I also agree that you should FIRST get the website friendly and then optimised.
Thanks again
Joe Dolson
Thanks, Mike. In some ways, it’s quibbling over terminology. But on the other hand, the word “optimize” is pretty strong language. It’s not really fair to call something “optimized” when you haven’t really done the work to make sure it’s really the case.
I thought it was an interesting point.
Mike Cherim
Excellent article Joe. I’ve blurred the terms many times myself, but I guess after reading this, I don’t really “optimize” my sites, but rather just enhance or optimize that “friendliness” so as to get the biggest SEO bang from the buck from my standard production and use of accessible sites.

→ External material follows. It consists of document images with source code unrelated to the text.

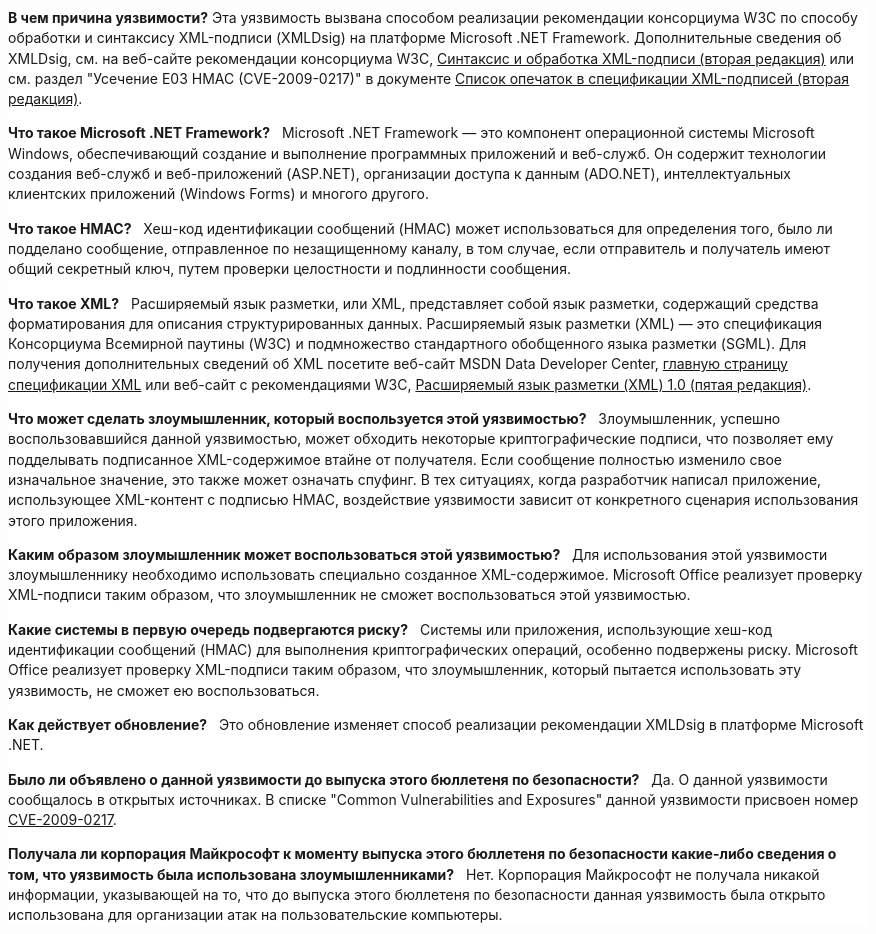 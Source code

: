 **В чем причина уязвимости?** Эта уязвимость вызвана способом реализации рекомендации консорциума W3C по способу обработки и синтаксису XML-подписи (XMLDsig) на платформе Microsoft .NET Framework. Дополнительные сведения об XMLDsig, см. на веб-сайте рекомендации консорциума W3C, [Синтаксис и обработка XML-подписи (вторая редакция)](http://www.w3.org/tr/xmldsig-core/) или см. раздел "Усечение E03 HMAC (CVE-2009-0217)" в документе [Список опечаток в спецификации XML-подписей (вторая редакция)](http://www.w3.org/2008/06/xmldsigcore-errata.html).

**Что такое Microsoft .NET Framework?**  
Microsoft .NET Framework — это компонент операционной системы Microsoft Windows, обеспечивающий создание и выполнение программных приложений и веб-служб. Он содержит технологии создания веб-служб и веб-приложений (ASP.NET), организации доступа к данным (ADO.NET), интеллектуальных клиентских приложений (Windows Forms) и многого другого.

**Что такое HMAC?**  
Хеш-код идентификации сообщений (HMAC) может использоваться для определения того, было ли подделано сообщение, отправленное по незащищенному каналу, в том случае, если отправитель и получатель имеют общий секретный ключ, путем проверки целостности и подлинности сообщения.

**Что такое XML?**  
Расширяемый язык разметки, или XML, представляет собой язык разметки, содержащий средства форматирования для описания структурированных данных. Расширяемый язык разметки (XML) — это спецификация Консорциума Всемирной паутины (W3C) и подмножество стандартного обобщенного языка разметки (SGML). Для получения дополнительных сведений об XML посетите веб-сайт MSDN Data Developer Center, [главную страницу спецификации XML](http://msdn.microsoft.com/xml/) или веб-сайт с рекомендациями W3C, [Расширяемый язык разметки (XML) 1.0 (пятая редакция)](http://www.w3.org/tr/rec-xml/).

**Что может сделать злоумышленник, который воспользуется этой уязвимостью?**  
Злоумышленник, успешно воспользовавшийся данной уязвимостью, может обходить некоторые криптографические подписи, что позволяет ему подделывать подписанное XML-содержимое втайне от получателя. Если сообщение полностью изменило свое изначальное значение, это также может означать спуфинг. В тех ситуациях, когда разработчик написал приложение, использующее XML-контент с подписью HMAC, воздействие уязвимости зависит от конкретного сценария использования этого приложения.

**Каким образом злоумышленник может воспользоваться этой уязвимостью?**  
Для использования этой уязвимости злоумышленнику необходимо использовать специально созданное XML-содержимое. Microsoft Office реализует проверку XML-подписи таким образом, что злоумышленник не сможет воспользоваться этой уязвимостью.

**Какие системы в первую очередь подвергаются риску?**  
Системы или приложения, использующие хеш-код идентификации сообщений (HMAC) для выполнения криптографических операций, особенно подвержены риску. Microsoft Office реализует проверку XML-подписи таким образом, что злоумышленник, который пытается использовать эту уязвимость, не сможет ею воспользоваться.

**Как действует обновление?**  
Это обновление изменяет способ реализации рекомендации XMLDsig в платформе Microsoft .NET.

**Было ли объявлено о данной уязвимости до выпуска этого бюллетеня по безопасности?**  
Да. О данной уязвимости сообщалось в открытых источниках. В списке "Common Vulnerabilities and Exposures" данной уязвимости присвоен номер [CVE-2009-0217](http://www.cve.mitre.org/cgi-bin/cvename.cgi?name=cve-2009-0217).

**Получала ли корпорация Майкрософт к моменту выпуска этого бюллетеня по безопасности какие-либо сведения о том, что уязвимость была использована злоумышленниками?**  
Нет. Корпорация Майкрософт не получала никакой информации, указывающей на то, что до выпуска этого бюллетеня по безопасности данная уязвимость была открыто использована для организации атак на пользовательские компьютеры.
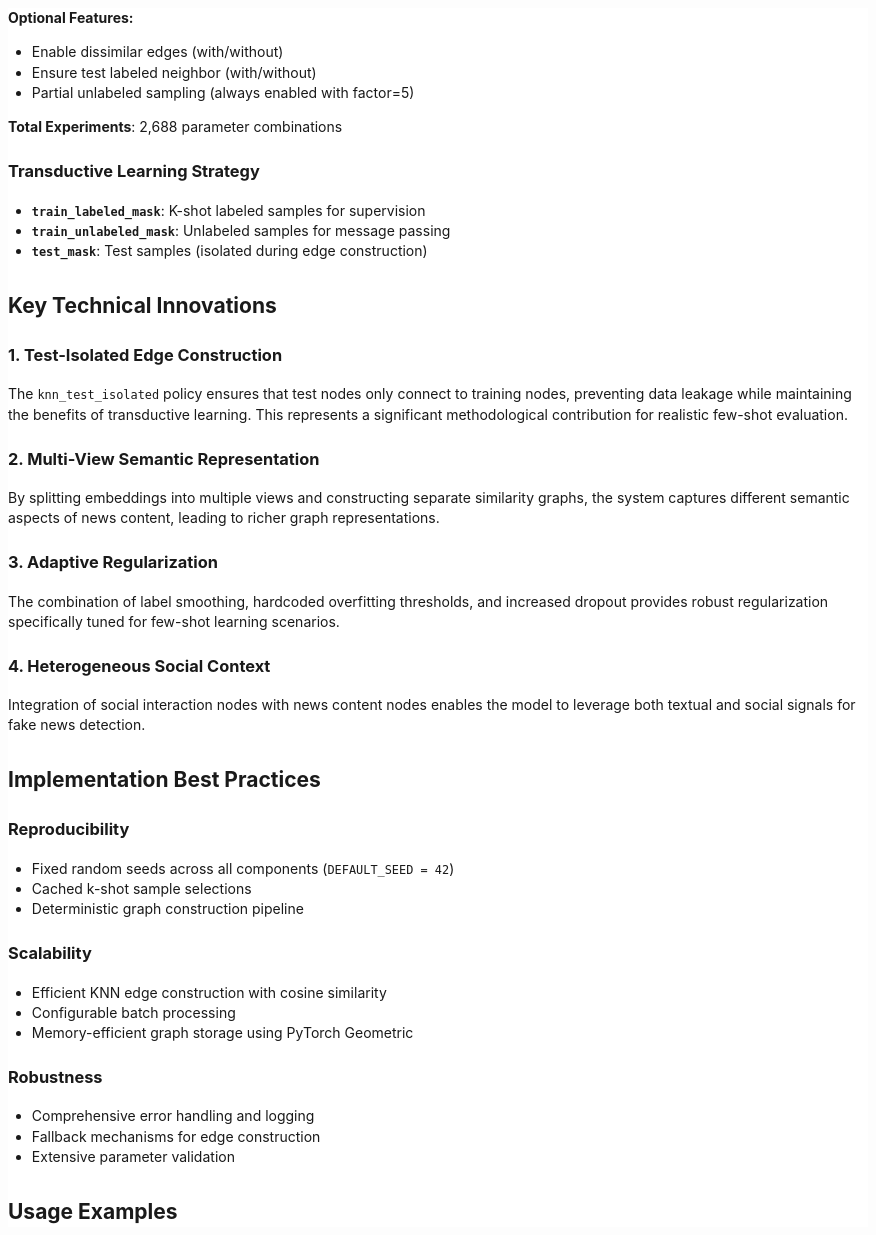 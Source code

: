 **Optional Features:**
- Enable dissimilar edges (with/without)
- Ensure test labeled neighbor (with/without)
- Partial unlabeled sampling (always enabled with factor=5)

**Total Experiments**: 2,688 parameter combinations

### Transductive Learning Strategy
- **`train_labeled_mask`**: K-shot labeled samples for supervision
- **`train_unlabeled_mask`**: Unlabeled samples for message passing
- **`test_mask`**: Test samples (isolated during edge construction)

## Key Technical Innovations

### 1. Test-Isolated Edge Construction
The `knn_test_isolated` policy ensures that test nodes only connect to training nodes, preventing data leakage while maintaining the benefits of transductive learning. This represents a significant methodological contribution for realistic few-shot evaluation.

### 2. Multi-View Semantic Representation
By splitting embeddings into multiple views and constructing separate similarity graphs, the system captures different semantic aspects of news content, leading to richer graph representations.

### 3. Adaptive Regularization
The combination of label smoothing, hardcoded overfitting thresholds, and increased dropout provides robust regularization specifically tuned for few-shot learning scenarios.

### 4. Heterogeneous Social Context
Integration of social interaction nodes with news content nodes enables the model to leverage both textual and social signals for fake news detection.

## Implementation Best Practices

### Reproducibility
- Fixed random seeds across all components (`DEFAULT_SEED = 42`)
- Cached k-shot sample selections
- Deterministic graph construction pipeline

### Scalability
- Efficient KNN edge construction with cosine similarity
- Configurable batch processing
- Memory-efficient graph storage using PyTorch Geometric

### Robustness
- Comprehensive error handling and logging
- Fallback mechanisms for edge construction
- Extensive parameter validation

## Usage Examples
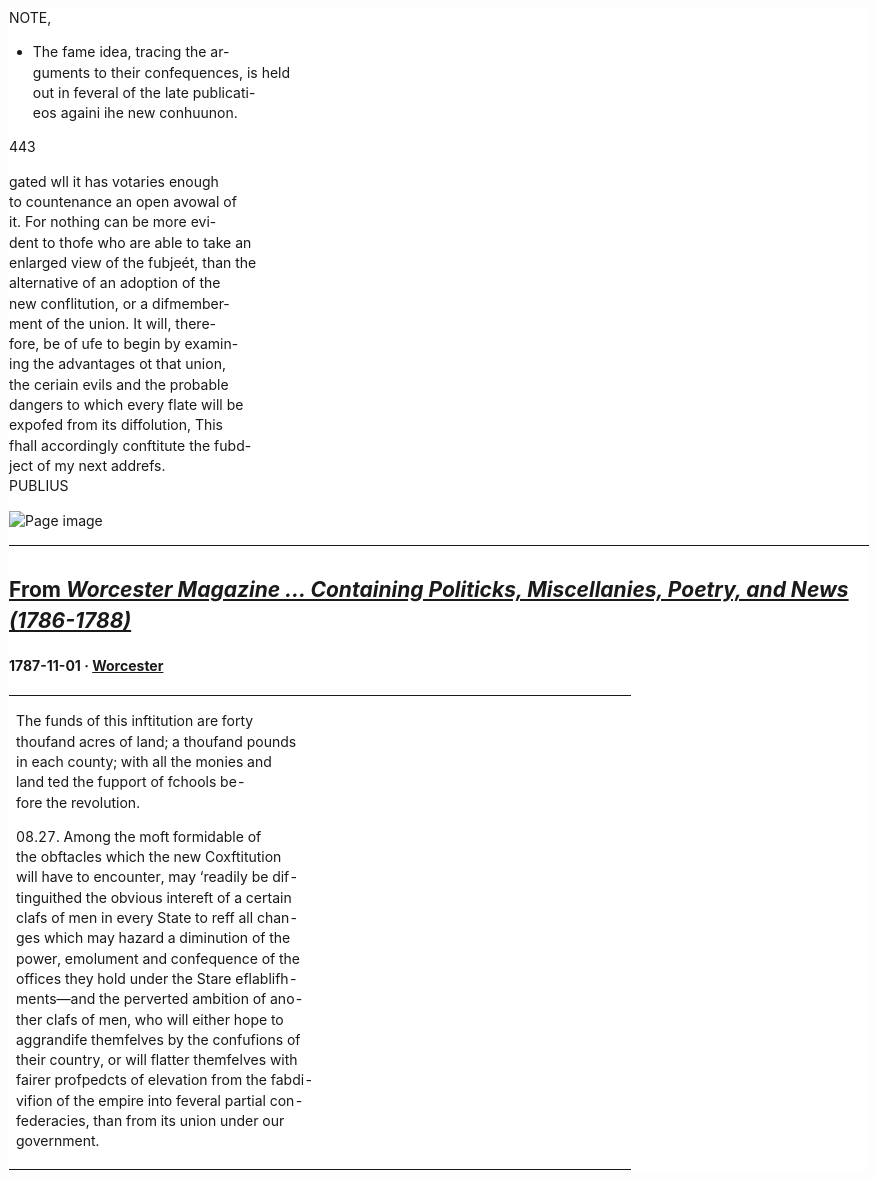 NOTE,  
  
* The fame idea, tracing the ar-  
guments to their confequences, is held  
out in feveral of the late publicati-  
eos againi ihe new conhuunon.  
  
443  
  
gated wll it has votaries enough  
to countenance an open avowal of  
it. For nothing can be more evi-  
dent to thofe who are able to take an  
enlarged view of the fubjeét, than the  
alternative of an adoption of the  
new conflitution, or a difmember-  
ment of the union. It will, there-  
fore, be of ufe to begin by examin-  
ing the advantages ot that union,  
the ceriain evils and the probable  
dangers to which every flate will be  
expofed from its diffolution, This  
fhall accordingly conftitute the fubd-  
ject of my next addrefs.  
PUBLIUS
</td><td style="width: 50%; max-height: 75%; margin: auto; display: block;">
<img alt="Page image" src="https://iiif.archive.org/image/iiif/2/sim_american-museum-or-universal-magazine_1787-11_2_5%2Fsim_american-museum-or-universal-magazine_1787-11_2_5_jp2.zip%2Fsim_american-museum-or-universal-magazine_1787-11_2_5_jp2%2Fsim_american-museum-or-universal-magazine_1787-11_2_5_0024.jp2/pct:9.56738768718802,11.44578313253012,72.33777038269551,72.08835341365462/,600/0/default.jpg"/>
</td>
</tr></table>

---

## [From _Worcester Magazine ... Containing Politicks, Miscellanies, Poetry, and News (1786-1788)_](https://archive.org/details/sim_worcester-magazine_1787-11_4_6/page/n12/mode/1up?view=theater)

#### 1787-11-01 &middot; [Worcester](http://dbpedia.org/resource/Worcester%2C_Massachusetts)

<table style="width: 100%;"><tr><td style="width: 50%">

  
The funds of this inftitution are forty  
thoufand acres of land; a thoufand pounds  
in each county; with all the monies and  
land ted the fupport of fchools be-  
fore the revolution.  
  
08.27. Among the moft formidable of  
the obftacles which the new Coxftitution  
will have to encounter, may ‘readily be dif-  
tinguithed the obvious intereft of a certain  
clafs of men in every State to reff all chan-  
ges which may hazard a diminution of the  
power, emolument and confequence of the  
offices they hold under the Stare eflablifh-  
ments—and the perverted ambition of ano-  
ther clafs of men, who will either hope to  
aggrandife themfelves by the confufions of  
their country, or will flatter themfelves with  
fairer profpedcts of elevation from the fabdi-  
vifion of the empire into feveral partial con-  
federacies, than from its union under our  
government.
</td><td style="width: 50%; max-height: 75%; margin: auto; display: block;"> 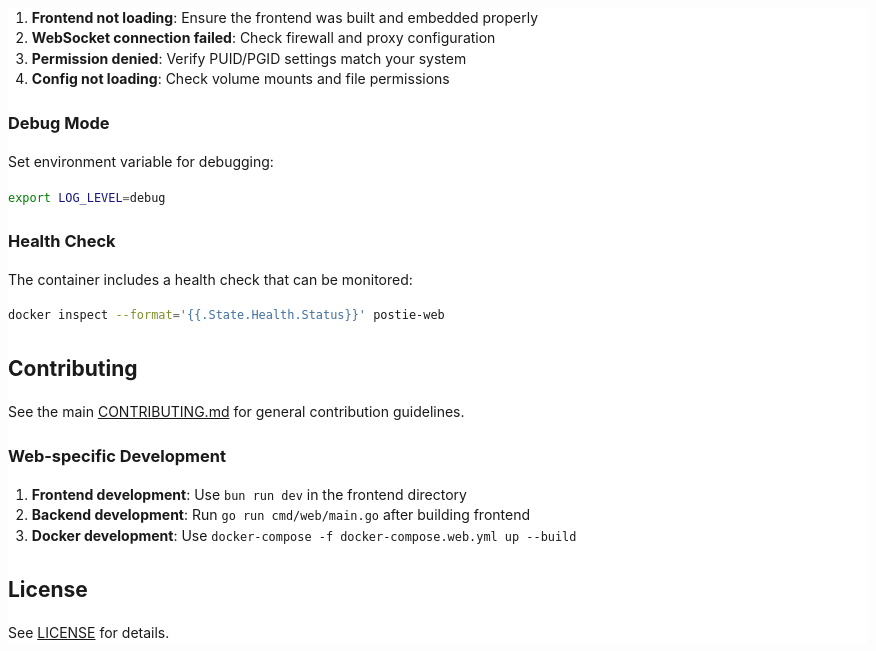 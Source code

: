 1. **Frontend not loading**: Ensure the frontend was built and embedded properly
2. **WebSocket connection failed**: Check firewall and proxy configuration
3. **Permission denied**: Verify PUID/PGID settings match your system
4. **Config not loading**: Check volume mounts and file permissions

### Debug Mode

Set environment variable for debugging:

```bash
export LOG_LEVEL=debug
```

### Health Check

The container includes a health check that can be monitored:

```bash
docker inspect --format='{{.State.Health.Status}}' postie-web
```

## Contributing

See the main [CONTRIBUTING.md](CONTRIBUTING.md) for general contribution guidelines.

### Web-specific Development

1. **Frontend development**: Use `bun run dev` in the frontend directory
2. **Backend development**: Run `go run cmd/web/main.go` after building frontend
3. **Docker development**: Use `docker-compose -f docker-compose.web.yml up --build`

## License

See [LICENSE](LICENSE) for details.
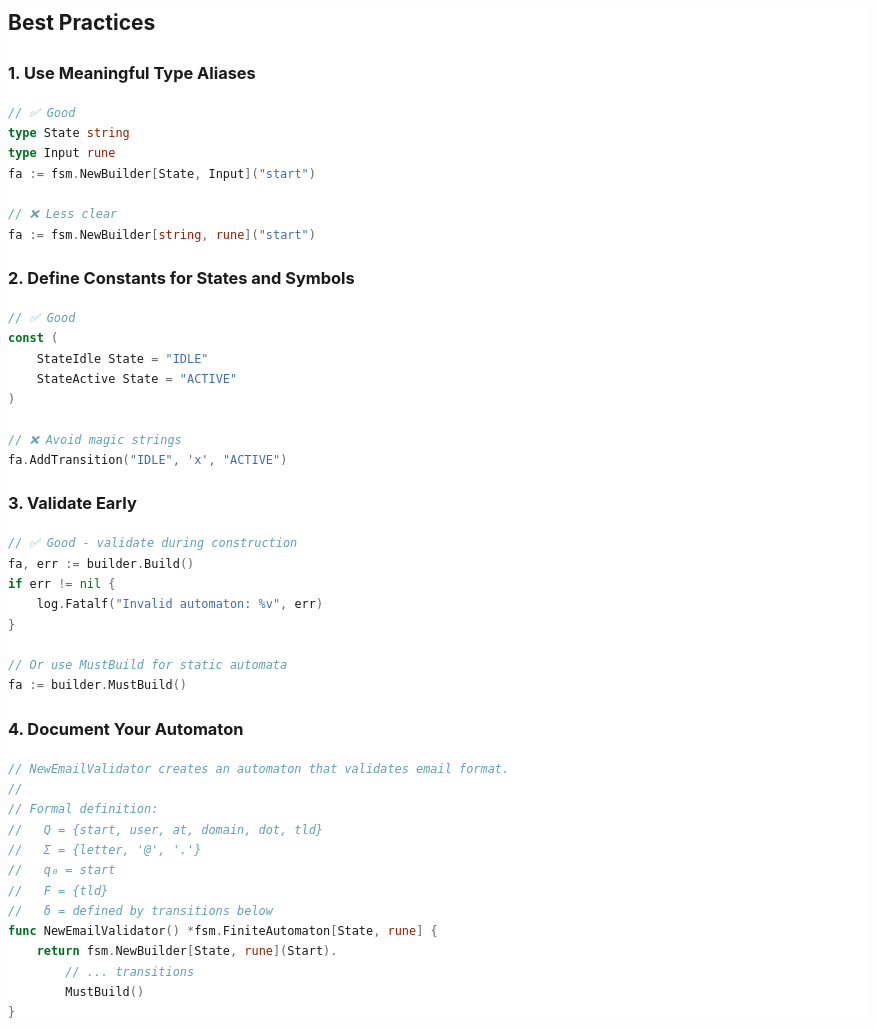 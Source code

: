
 ```go
```

## Best Practices

### 1. Use Meaningful Type Aliases

```go
// ✅ Good
type State string
type Input rune
fa := fsm.NewBuilder[State, Input]("start")

// ❌ Less clear
fa := fsm.NewBuilder[string, rune]("start")
```

### 2. Define Constants for States and Symbols

```go
// ✅ Good
const (
    StateIdle State = "IDLE"
    StateActive State = "ACTIVE"
)

// ❌ Avoid magic strings
fa.AddTransition("IDLE", 'x', "ACTIVE")
```

### 3. Validate Early

```go
// ✅ Good - validate during construction
fa, err := builder.Build()
if err != nil {
    log.Fatalf("Invalid automaton: %v", err)
}

// Or use MustBuild for static automata
fa := builder.MustBuild()
```

### 4. Document Your Automaton

```go
// NewEmailValidator creates an automaton that validates email format.
//
// Formal definition:
//   Q = {start, user, at, domain, dot, tld}
//   Σ = {letter, '@', '.'}
//   q₀ = start
//   F = {tld}
//   δ = defined by transitions below
func NewEmailValidator() *fsm.FiniteAutomaton[State, rune] {
    return fsm.NewBuilder[State, rune](Start).
        // ... transitions
        MustBuild()
}
```

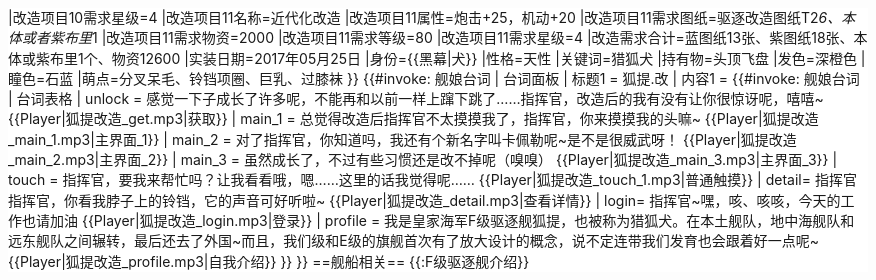 |改造项目10需求星级=4
|改造项目11名称=近代化改造
|改造项目11属性=炮击+25，机动+20
|改造项目11需求图纸=驱逐改造图纸T2*6、本体或者紫布里*1
|改造项目11需求物资=2000
|改造项目11需求等级=80
|改造项目11需求星级=4
|改造需求合计=蓝图纸13张、紫图纸18张、本体或紫布里1个、物资12600
|实装日期=2017年05月25日
|身份={{黑幕|犬}}
|性格=天性
|关键词=猎狐犬
|持有物=头顶飞盘
|发色=深橙色
|瞳色=石蓝
|萌点=分叉呆毛、铃铛项圈、巨乳、过膝袜
}}
{{#invoke: 舰娘台词 | 台词面板 
| 标题1 = 狐提.改
| 内容1 = {{#invoke: 舰娘台词 | 台词表格
  | unlock = 感觉一下子成长了许多呢，不能再和以前一样上蹿下跳了……指挥官，改造后的我有没有让你很惊讶呢，嘻嘻~ {{Player|狐提改造_get.mp3|获取}}
  | main_1 =  总觉得改造后指挥官不太摸摸我了，指挥官，你来摸摸我的头嘛~ {{Player|狐提改造_main_1.mp3|主界面_1}}
  | main_2 = 对了指挥官，你知道吗，我还有个新名字叫卡佩勒呢~是不是很威武呀！ {{Player|狐提改造_main_2.mp3|主界面_2}}
  | main_3 = 虽然成长了，不过有些习惯还是改不掉呢（嗅嗅） {{Player|狐提改造_main_3.mp3|主界面_3}}
  | touch = 指挥官，要我来帮忙吗？让我看看哦，嗯……这里的话我觉得呢…… {{Player|狐提改造_touch_1.mp3|普通触摸}}
  | detail= 指挥官指挥官，你看我脖子上的铃铛，它的声音可好听啦~ {{Player|狐提改造_detail.mp3|查看详情}}
  | login= 指挥官~嘿，咳、咳咳，今天的工作也请加油 {{Player|狐提改造_login.mp3|登录}}
  | profile = 我是皇家海军F级驱逐舰狐提，也被称为猎狐犬。在本土舰队，地中海舰队和远东舰队之间辗转，最后还去了外国~而且，我们级和E级的旗舰首次有了放大设计的概念，说不定连带我们发育也会跟着好一点呢~ {{Player|狐提改造_profile.mp3|自我介绍}}
  }}
}}
==舰船相关==
{{:F级驱逐舰介绍}}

I try to make my sites user-friendly and accessible — which is my first priority — and knowing certain things such as using good titles and headings, I guess I felt I was providing optimization as a result. In a way I have been of course, but not “optimizing” to the level you’re describing. Of course most of my knowledge in this realm is the result of happy accidents. In other words I did something for accessibility and/or usability, then later realized a nice side benefit.